Orville Lewis and Les Beck look through the "Wartime Log" kept by Beck's father in Stalag XVII-B

Orville Lewis and Les Beck look through the “Wartime Log” kept by Beck’s father in Stalag XVII-B

“I’m sitting in the waiting room and I see this older gentleman come in with an Eighth Air Force ball cap on,” you’ll hear Beck recall about what caused him to strike up conversation. “One thing led to another, I learned that Orville and my dad were both put in the same prison camp, Stalag XVII-B, just outside of Krems, Austria, and not only that they were in the same barracks.”
As the conversation continued, Beck learned that his father, who died in 1995, had even been acquainted with Lewis, the two sleeping approximately 30 feet apart in barracks 36B.

“It’s got to be a million-to-one shot,” Beck surmises. “It still boggles my mind. They say nothing happens just for coincidence, there’s a reason for everything, and I’m a firm believer in that.”

A portrait of POW Lester Beck from his wartime log.

A portrait of POW Lester Beck from his wartime log.

But as quickly as this amazing revelation came, it disappeared. When Beck emerged from his appointment, the 95-year-old was gone. He had the name Orville Lewis, but no contact information. Through some internet sleuthing, he tracked him down, and two weeks later, the two men met up again and shared their story on Hometown Heroes. “Sure brings back some memories,” remarks Lewis. “I’ve got a few stories I could tell him. Probably make his hair stand on end, but I’ve still got them there and I’ll tell him about ’em.” Lewis remembers Beck’s father as “quiet, soft spoken, and a real nice guy,” and he remembers a pretty colorful personal journey that eventually led Orville to Stalag XVII-B.

Orville Lewis during World War II. For more photos and videos, visit the Hometown Heroes facebook page.

Orville Lewis during World War II. For more photos and videos, visit the Hometown Heroes facebook page.

He left his native Inola, OK during his junior year of high school because he had “itchy feet.” After three nomadic years riding the rails, he returned and made the honor roll. Listen to Hometown Heroes for some of Orville’s folksy memories from that period, including the alleged crime that put him in a rickety jail in Porum, OK, and the way he exited that facility. When he ended up at Stalag XVII-B years later, how many other prisoners could claim jailbreak experience? You’ll also hear about the circuitous route he took to service in the U.S. Army Air Corps, and how he would have avoided serving altogether if he hadn’t spoken up. Assigned to the 388th Bomb Group, 563rd squadron, flight engineer Lewis and the other nine men aboard their B-17 almost didn’t make it to their base in Knettishall, England. Listen to the program for his memories from a terrifying flight across the Atlantic Ocean. Orville walks us through each one of his missions, with flak, fighters, and other hazards dotting those memories. His seventh mission, on July 30, 1943, would proved to be his last. “The sky just blacked out in front of us,” Lewis remembers about the flak they encountered over Belgium. “We got a direct hit through the number three gas tank, and that fuel poured all over the plane, and metal was spewing all over us and there were fighters coming in.” Orville put on his parachute, then was going back to the B-17’s top turret when he was told to bail out. He had to jump through flames encircling the bomb bay doors, and overcame initial trouble with his parachute, only to see a German fighter planes heading for him. They never fired on the helpless American, and one of the Luftwaffe pilots even waved at him with his hand before Orville touched down near Antwerp.

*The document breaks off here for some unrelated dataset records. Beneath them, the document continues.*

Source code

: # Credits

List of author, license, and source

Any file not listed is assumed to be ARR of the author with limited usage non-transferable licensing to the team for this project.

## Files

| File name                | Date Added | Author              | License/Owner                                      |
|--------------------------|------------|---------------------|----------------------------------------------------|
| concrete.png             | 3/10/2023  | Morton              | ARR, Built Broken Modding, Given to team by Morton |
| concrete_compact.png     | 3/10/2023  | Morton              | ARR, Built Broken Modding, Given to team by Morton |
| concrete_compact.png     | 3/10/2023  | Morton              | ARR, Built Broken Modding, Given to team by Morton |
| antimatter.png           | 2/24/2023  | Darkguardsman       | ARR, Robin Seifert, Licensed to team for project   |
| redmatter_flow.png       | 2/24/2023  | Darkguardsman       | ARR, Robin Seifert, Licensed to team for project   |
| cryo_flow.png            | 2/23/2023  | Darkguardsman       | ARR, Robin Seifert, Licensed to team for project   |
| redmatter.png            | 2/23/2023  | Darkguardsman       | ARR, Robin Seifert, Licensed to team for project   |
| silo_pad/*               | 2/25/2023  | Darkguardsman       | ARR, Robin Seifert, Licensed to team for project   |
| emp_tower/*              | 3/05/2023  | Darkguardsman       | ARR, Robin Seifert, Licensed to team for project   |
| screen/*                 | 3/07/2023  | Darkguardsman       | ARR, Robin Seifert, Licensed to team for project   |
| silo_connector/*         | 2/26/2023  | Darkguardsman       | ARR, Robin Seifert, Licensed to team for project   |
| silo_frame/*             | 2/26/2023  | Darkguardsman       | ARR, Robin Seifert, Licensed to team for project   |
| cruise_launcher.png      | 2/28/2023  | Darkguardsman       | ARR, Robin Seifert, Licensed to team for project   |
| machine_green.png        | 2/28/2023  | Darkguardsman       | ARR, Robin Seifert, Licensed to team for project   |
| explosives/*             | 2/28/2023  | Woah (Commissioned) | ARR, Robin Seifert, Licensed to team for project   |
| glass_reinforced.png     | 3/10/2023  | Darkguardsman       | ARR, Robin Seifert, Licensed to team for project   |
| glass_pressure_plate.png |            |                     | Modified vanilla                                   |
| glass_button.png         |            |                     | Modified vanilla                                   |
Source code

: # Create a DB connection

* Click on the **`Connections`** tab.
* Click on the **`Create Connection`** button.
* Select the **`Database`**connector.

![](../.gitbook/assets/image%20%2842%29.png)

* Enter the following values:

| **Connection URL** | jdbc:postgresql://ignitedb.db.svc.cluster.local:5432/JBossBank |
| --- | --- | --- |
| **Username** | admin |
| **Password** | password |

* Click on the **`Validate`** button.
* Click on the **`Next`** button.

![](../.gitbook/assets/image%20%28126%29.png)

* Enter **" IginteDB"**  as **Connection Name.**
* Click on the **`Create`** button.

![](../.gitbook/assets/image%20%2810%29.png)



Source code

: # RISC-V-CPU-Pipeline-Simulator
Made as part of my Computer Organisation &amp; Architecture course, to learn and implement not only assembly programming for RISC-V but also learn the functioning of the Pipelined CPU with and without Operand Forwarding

Stalag XVII-B in Krems, Austria

Episode #382 of Hometown Heroes ends with Orville’s capture, while Episode #383 covers the duration of his prisoner of war experience. Interrogated at the infamous Dulag Luft, then transported to Stalag VII-A in Moosburg, Lewis was moved to Stalag XVII-B in Krems, Austria in October, 1943. Listen to Hometown Heroes for Orville’s memories of freezing conditions, paltry provisions, daring decisions, and the way he used one of his talents to boost morale. CLICK HERE for a video of 95-year-old Orville playing the fiddle, much like he did with the “Barbed Wire Mountaineers,” in Stalag XVII-B. Orville teamed with a group of musicians to entertain prisoners. Occasionally, they performed at the camp’s “Cardboard Theater,” but the music also served another purpose. Listen to Orville’s story to discover what that was.
95-year-old Orville Lewis in his Orange Cove, CA home.

95-year-old Orville Lewis in his Orange Cove, CA home.

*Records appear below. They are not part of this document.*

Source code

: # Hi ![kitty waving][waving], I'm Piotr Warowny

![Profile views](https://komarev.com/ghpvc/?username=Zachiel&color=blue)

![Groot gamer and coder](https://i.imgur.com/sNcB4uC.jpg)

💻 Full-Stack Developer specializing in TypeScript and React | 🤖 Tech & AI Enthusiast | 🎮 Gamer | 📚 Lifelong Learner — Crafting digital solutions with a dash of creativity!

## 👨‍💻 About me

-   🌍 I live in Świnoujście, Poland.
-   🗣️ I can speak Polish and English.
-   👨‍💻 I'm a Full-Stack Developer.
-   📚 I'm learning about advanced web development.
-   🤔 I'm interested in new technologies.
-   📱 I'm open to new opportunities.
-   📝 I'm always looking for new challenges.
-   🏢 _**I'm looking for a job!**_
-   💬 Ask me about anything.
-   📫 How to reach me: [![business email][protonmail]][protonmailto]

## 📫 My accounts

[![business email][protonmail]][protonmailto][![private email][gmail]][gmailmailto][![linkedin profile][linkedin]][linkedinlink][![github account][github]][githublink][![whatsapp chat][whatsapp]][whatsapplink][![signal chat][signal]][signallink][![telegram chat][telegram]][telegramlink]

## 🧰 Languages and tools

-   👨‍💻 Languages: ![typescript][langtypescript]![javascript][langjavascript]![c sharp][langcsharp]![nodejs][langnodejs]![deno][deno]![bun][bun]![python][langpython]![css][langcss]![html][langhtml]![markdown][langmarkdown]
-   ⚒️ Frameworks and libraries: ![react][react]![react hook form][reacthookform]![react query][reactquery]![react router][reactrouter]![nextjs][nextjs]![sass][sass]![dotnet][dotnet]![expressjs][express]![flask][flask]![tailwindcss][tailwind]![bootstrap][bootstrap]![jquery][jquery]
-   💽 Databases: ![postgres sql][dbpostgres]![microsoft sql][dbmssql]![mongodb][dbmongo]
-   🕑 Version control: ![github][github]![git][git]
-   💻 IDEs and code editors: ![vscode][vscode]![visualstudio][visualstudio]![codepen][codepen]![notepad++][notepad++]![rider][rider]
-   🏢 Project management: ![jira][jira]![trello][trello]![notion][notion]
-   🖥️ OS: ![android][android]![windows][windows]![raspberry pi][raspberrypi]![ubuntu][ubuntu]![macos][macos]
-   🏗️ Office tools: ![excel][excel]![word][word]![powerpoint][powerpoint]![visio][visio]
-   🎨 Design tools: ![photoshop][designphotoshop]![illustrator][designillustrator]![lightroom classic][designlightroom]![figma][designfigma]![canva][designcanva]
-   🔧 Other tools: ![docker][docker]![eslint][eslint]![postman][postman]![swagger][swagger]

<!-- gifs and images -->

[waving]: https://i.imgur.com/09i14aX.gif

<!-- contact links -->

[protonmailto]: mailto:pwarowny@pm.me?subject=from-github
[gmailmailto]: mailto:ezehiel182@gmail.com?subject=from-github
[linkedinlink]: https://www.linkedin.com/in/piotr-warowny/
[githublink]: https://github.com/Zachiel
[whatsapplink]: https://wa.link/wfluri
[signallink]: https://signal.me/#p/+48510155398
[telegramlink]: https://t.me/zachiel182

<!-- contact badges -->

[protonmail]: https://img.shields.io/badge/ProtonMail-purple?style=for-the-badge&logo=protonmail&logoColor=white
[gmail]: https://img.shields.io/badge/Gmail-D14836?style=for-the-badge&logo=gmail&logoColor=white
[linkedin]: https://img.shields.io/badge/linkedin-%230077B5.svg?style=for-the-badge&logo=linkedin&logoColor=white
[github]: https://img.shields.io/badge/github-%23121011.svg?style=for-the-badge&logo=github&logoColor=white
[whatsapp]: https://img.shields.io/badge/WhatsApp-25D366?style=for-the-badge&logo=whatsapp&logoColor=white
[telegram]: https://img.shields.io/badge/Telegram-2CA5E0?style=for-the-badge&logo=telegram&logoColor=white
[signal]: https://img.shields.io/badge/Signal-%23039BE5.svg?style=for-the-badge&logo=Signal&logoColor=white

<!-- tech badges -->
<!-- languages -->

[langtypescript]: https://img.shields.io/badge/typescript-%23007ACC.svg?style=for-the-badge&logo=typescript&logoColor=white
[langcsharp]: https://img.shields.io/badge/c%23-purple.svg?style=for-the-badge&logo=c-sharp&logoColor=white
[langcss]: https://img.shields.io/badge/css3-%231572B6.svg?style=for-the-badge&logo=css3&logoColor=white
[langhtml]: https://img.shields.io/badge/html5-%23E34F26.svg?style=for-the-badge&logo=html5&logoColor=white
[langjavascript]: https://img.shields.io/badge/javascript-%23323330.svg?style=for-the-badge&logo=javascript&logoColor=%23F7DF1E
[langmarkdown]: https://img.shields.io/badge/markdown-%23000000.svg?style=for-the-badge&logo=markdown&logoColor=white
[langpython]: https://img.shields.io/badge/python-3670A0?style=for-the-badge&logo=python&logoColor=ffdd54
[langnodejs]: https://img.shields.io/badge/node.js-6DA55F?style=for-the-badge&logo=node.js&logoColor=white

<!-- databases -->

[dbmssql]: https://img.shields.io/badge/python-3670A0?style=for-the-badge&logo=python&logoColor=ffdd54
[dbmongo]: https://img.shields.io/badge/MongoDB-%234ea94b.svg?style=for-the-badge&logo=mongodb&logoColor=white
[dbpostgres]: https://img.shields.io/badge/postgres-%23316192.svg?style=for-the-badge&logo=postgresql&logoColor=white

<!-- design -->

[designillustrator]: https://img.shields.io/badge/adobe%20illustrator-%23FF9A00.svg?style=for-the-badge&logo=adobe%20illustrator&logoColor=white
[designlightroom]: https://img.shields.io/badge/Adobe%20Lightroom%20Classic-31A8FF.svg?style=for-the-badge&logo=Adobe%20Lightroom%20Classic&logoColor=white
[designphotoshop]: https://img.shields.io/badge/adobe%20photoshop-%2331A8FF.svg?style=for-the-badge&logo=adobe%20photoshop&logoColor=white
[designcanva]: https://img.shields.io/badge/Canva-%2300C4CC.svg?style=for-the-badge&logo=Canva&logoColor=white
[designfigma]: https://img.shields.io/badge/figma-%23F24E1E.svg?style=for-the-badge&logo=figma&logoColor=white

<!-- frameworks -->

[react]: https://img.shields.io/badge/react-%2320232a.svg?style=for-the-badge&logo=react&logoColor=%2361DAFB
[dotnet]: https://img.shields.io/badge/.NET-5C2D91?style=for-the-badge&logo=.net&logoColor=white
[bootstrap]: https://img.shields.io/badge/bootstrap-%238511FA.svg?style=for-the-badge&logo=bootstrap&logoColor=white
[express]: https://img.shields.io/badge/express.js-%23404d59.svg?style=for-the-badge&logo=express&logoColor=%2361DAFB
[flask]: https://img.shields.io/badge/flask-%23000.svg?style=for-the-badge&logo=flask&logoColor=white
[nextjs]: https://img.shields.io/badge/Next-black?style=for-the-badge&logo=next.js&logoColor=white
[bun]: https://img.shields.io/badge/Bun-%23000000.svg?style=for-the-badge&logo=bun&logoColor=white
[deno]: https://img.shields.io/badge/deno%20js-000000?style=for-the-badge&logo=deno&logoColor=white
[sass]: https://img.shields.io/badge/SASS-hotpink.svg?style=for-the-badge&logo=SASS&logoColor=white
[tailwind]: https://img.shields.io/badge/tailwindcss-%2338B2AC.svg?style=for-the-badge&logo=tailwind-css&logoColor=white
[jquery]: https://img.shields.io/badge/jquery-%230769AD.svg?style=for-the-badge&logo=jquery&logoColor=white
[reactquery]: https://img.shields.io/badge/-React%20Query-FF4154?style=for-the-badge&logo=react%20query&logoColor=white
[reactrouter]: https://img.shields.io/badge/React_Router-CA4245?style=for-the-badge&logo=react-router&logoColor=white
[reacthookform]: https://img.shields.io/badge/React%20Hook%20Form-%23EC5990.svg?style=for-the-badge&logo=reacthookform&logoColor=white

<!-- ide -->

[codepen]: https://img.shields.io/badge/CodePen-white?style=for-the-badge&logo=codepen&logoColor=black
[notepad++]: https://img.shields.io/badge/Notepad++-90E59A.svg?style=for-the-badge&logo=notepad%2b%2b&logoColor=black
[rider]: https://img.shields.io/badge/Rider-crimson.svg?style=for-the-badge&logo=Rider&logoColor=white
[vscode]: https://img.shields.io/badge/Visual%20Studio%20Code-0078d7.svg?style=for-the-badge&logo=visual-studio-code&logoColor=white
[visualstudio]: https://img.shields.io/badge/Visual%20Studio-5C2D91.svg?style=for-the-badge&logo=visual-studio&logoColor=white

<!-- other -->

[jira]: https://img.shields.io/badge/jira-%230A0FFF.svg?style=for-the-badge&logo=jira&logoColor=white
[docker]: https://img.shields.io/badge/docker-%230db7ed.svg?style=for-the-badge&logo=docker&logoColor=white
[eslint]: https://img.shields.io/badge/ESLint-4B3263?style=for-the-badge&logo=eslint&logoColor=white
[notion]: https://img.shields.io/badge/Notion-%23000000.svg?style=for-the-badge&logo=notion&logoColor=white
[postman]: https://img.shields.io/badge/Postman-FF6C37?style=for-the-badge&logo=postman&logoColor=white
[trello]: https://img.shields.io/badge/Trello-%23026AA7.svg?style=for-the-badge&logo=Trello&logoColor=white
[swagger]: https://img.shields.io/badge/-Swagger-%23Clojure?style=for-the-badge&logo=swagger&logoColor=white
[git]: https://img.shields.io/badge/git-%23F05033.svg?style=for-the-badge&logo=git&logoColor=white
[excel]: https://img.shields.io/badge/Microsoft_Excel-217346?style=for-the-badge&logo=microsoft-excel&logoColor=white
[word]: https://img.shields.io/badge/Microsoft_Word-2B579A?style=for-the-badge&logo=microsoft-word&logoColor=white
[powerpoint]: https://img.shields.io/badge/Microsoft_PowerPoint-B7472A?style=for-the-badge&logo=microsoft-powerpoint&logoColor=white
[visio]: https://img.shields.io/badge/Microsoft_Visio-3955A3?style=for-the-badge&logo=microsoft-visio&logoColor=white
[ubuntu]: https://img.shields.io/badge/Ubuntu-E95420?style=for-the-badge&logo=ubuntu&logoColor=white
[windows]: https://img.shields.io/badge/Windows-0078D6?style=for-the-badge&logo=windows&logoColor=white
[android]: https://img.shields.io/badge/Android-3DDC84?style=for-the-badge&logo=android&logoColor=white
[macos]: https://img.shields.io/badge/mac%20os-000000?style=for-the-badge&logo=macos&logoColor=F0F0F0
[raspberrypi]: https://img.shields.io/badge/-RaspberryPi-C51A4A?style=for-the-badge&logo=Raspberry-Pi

Dreams of escaping were never too far from his mind, and you’ll hear about some of the ideas he and other prisoners had. The POWs kept tabs on the war’s progress through a smuggled radio that would pick up BBC news reports. “I heard Hitler one time,” Lewis recalls of a radio monitoring shift he covered.

“He was ranting and raving, he wanted all the prisoners killed. That was toward the end. Good thing they didn’t listen to him.”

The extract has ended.